Henüz okul çağına gelmemiş küçük çocuklar, olan biteni anlamakta ve yaşadıkları duyguları dile getirmekte güçlük çekerler. Hissettiklerini konuşarak paylaşamadıkları için de, olaydan daha fazla etkilenirler. Okul öncesi dönemde çocuklar, herhangi bir olumsuzlukta olduğu gibi deprem için de kendisini sorumlu tutar. ‘Ben yaramazlık yaptığım için oldu, annemi babamı üzdüğüm için oldu, vb.’ şekilde yaşadığı durumu açıklarken; okul çağı çocukları bu olayın, doğal bir afet olduğunu ve nedenlerini anlayabilir. Ancak, yaş ve gelişim düzeyi nedeniyle bu durumu kendisinin, ailesinin ya da toplumun yaptığı kötü bir şeyin cezası olarak yorumlayabilir. Ayrıca olayın sonrasına ilişkin ‘Şimdi ne olacak, ben ne yapacağım? vb.’ şeklinde sorgulamalar ve endişeler kendisini gösterebilir.
-Depremle gelen ‘Yokluk’
Okul öncesi dönemdeki çocuklar, ölümü genellikle geçici bir durum sanırlar. Ölenin geri gelmesinin mümkün olduğuna inanırlar. Bu nedenle, bu yaş grubundaki çocuklarda, ölümden çok kaybetme ve terk edilme duygusu öne çıkar. Artık yaşamında olmayan yetişkine karşı, kızgınlık duygusu oluşur. Bir yandan o hiç yokmuş, önemli değilmiş, onun yokluğundan hiç etkilenmiyormuş gibi davranırken diğer yandan da kişinin kendisini bırakmış, gitmiş olmasına karşı kızgınlık ve mutsuzluk duyguları ile baş etmeye çalışır. Bu baş etme süreci de hırçınlık, her şeye karşı huysuz ve aksi davranışlarla kendisini gösterirken bazı çocuklarda da içine kapanma, sessizleşme, yemek düzeninin bozulması, uyku sorunları, altına kaçırma vb. tepkilerle kendisini gösterebilir.

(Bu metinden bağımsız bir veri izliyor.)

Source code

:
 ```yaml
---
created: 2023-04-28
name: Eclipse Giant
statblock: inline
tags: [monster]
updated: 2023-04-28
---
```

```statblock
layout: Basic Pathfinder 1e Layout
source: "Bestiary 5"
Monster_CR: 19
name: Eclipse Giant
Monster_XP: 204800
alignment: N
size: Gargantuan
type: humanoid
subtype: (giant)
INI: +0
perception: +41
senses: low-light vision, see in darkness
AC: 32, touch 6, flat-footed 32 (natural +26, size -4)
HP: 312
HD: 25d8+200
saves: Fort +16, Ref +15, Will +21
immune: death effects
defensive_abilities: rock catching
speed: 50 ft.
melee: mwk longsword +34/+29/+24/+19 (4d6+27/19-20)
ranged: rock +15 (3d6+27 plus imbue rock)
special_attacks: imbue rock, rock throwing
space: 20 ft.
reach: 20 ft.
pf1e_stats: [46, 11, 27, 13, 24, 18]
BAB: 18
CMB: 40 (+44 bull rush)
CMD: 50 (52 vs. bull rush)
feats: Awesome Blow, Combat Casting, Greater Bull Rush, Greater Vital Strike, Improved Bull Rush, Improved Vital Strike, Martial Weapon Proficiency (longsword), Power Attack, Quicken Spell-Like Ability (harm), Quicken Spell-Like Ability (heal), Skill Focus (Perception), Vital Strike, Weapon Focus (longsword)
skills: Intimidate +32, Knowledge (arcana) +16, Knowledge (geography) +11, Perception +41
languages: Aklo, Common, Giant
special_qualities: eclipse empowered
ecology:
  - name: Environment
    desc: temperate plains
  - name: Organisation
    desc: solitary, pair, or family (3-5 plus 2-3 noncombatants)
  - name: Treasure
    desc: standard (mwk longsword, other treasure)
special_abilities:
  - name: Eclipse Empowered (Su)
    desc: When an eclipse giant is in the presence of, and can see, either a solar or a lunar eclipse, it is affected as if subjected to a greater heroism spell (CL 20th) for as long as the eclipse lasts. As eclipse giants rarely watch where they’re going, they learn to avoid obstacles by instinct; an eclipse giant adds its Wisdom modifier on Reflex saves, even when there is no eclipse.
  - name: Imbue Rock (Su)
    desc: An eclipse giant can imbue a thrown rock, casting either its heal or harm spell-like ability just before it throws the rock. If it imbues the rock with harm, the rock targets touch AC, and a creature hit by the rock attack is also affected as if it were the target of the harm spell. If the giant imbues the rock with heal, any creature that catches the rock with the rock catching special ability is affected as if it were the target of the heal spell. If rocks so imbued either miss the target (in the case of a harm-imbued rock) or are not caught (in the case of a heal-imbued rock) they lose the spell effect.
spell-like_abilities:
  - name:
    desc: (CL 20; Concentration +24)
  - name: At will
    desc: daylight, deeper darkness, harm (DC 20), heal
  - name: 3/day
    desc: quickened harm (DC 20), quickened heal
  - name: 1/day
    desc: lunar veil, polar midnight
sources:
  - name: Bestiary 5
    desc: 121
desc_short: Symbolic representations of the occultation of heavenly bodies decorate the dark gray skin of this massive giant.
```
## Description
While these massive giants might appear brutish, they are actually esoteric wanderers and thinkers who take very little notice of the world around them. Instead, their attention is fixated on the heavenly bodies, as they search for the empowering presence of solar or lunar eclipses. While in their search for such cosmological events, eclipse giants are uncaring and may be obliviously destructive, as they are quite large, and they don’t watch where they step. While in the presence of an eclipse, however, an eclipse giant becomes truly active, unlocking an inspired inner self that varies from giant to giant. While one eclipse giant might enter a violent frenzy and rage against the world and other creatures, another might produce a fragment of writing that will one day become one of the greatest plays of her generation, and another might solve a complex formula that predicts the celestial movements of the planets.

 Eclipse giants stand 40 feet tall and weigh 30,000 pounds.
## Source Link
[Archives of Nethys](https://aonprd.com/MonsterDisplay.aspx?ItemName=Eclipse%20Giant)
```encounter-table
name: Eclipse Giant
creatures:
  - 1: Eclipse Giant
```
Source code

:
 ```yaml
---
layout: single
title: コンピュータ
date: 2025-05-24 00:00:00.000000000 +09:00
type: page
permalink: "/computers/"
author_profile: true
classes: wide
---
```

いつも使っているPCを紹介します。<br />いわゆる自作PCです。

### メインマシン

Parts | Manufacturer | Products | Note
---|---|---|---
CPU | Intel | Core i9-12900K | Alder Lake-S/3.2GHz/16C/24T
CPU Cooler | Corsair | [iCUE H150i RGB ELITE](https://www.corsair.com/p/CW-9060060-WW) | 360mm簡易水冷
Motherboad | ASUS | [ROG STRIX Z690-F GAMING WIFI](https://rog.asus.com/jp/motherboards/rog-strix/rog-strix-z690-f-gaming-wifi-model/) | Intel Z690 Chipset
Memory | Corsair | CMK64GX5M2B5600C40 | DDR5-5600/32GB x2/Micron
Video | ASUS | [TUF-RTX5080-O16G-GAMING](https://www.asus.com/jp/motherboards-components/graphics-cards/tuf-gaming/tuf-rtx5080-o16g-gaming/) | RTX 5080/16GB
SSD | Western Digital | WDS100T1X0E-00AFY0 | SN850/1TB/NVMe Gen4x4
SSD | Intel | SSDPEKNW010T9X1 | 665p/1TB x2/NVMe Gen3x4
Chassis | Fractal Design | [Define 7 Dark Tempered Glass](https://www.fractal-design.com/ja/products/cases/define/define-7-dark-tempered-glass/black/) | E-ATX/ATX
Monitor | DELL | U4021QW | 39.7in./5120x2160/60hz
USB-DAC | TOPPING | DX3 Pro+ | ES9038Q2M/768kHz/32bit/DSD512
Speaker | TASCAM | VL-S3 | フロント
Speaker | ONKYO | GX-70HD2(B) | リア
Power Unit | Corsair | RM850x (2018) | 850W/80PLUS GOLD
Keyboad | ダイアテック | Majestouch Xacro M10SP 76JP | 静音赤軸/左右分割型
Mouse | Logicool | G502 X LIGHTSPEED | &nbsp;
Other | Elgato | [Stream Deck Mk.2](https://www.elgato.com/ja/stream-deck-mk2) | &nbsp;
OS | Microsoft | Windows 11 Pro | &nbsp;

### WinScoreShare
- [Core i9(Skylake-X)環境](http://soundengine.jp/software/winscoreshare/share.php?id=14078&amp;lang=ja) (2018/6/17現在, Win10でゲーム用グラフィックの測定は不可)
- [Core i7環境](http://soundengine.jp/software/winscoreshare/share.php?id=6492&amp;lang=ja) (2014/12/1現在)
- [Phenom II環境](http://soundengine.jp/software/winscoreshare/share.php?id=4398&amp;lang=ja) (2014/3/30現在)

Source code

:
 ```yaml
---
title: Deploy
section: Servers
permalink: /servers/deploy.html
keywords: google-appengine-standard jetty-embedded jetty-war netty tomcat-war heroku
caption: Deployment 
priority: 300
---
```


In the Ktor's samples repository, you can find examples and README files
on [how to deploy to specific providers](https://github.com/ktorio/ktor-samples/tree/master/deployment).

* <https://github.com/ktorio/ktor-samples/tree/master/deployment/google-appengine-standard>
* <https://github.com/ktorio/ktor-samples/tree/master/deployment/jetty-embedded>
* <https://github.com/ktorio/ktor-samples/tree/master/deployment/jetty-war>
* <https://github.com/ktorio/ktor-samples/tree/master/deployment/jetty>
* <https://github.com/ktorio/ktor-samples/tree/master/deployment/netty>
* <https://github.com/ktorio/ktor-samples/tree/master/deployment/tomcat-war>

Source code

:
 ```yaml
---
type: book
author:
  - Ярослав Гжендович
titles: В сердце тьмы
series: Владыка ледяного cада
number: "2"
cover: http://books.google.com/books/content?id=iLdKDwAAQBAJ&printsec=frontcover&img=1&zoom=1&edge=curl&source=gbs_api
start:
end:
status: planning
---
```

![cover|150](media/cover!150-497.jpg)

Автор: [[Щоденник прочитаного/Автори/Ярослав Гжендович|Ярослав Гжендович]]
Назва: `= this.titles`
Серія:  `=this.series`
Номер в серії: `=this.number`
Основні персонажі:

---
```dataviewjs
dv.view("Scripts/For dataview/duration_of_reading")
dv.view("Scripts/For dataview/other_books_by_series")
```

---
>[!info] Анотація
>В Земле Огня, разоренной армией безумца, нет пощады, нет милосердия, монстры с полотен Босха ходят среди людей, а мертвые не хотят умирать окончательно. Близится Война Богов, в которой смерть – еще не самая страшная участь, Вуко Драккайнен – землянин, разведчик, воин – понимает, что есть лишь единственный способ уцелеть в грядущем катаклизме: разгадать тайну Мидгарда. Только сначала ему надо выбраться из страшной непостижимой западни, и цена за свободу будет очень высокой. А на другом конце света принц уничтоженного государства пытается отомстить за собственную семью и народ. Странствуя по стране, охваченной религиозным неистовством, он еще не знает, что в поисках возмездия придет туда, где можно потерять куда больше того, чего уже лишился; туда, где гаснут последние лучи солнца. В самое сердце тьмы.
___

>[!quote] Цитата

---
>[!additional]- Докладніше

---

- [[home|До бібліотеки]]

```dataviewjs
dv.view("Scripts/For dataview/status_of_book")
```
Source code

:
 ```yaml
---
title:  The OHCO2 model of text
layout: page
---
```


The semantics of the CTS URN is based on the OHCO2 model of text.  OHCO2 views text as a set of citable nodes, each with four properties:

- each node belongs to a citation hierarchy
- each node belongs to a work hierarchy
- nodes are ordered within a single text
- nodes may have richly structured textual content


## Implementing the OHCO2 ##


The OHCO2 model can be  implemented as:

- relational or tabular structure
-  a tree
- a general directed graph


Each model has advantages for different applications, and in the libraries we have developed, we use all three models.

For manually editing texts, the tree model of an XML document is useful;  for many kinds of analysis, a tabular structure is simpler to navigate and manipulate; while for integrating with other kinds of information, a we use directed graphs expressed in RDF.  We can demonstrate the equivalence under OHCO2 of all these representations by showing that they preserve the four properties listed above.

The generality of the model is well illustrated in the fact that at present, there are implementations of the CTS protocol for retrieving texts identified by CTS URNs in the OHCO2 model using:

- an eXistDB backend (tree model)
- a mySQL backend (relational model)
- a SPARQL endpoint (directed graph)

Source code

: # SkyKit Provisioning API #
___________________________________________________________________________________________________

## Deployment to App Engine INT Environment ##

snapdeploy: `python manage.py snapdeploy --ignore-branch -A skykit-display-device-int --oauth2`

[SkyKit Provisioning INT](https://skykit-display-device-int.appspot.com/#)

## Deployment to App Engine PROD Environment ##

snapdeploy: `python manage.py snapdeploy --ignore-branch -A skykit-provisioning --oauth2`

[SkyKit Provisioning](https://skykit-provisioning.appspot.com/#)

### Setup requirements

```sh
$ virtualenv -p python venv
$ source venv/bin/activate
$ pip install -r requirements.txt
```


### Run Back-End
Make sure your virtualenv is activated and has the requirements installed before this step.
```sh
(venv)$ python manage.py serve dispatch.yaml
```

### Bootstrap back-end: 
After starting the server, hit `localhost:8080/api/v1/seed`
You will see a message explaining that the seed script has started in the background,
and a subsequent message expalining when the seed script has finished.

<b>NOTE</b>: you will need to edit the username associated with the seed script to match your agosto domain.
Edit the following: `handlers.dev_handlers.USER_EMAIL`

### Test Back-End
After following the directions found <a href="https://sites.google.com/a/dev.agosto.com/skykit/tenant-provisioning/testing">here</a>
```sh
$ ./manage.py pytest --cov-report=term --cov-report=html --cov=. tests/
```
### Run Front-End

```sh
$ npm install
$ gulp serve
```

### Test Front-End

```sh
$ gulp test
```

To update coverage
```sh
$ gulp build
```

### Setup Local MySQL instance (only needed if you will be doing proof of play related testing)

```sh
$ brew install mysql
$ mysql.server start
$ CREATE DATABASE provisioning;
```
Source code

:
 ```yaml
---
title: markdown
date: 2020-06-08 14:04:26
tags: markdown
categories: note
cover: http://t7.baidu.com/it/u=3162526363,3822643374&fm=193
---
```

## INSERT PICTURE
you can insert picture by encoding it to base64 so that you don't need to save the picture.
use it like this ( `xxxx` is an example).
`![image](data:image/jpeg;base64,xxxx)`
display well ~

-Konu deprem ve çocuk peki bizler çocuklarımız için neler yapabiliriz?
Çocukların yaşanan olaylar hakkında bilgilendirilmesi onlara güven verir. Çocuğun başına gelen felaketi anlamasına yardımcı olunmalıdır. Çocuğa; depremin ne olduğunu, nasıl olduğunu, çok ender olarak ortaya çıktığını ama şimşek çakması, gök gürültüsü ya da fırtına kadar olağan bir doğa olayı olduğu anlatılmalıdır. Çocuklara, bu felaketin kendi yaptıkları herhangi bir ‘kabahat’le ilişkili olmadığı, bunda suçlu olmadıkları ve yaşanan olayın bir ‘ceza’ olmadığı çok iyi anlatılmalıdırlar. Çocuğun ‘ne’ söylediği ve ‘nasıl’ söylediği dikkatle dinlenilmelidir.
-Birlikte hazırlık yapın.
Tüm aile fertlerinin ihtiyacı olan malzemeleri koyacağınız deprem çantasını çocuğunuzla birlikte hazırlayın. Depremden sonra eviniz hasar almasa da dışarıda kalmanız gerektiğini ona anlatın. Bu çantada ona ait eşyaların da yer aldığını görmesi onu rahatlatacaktır.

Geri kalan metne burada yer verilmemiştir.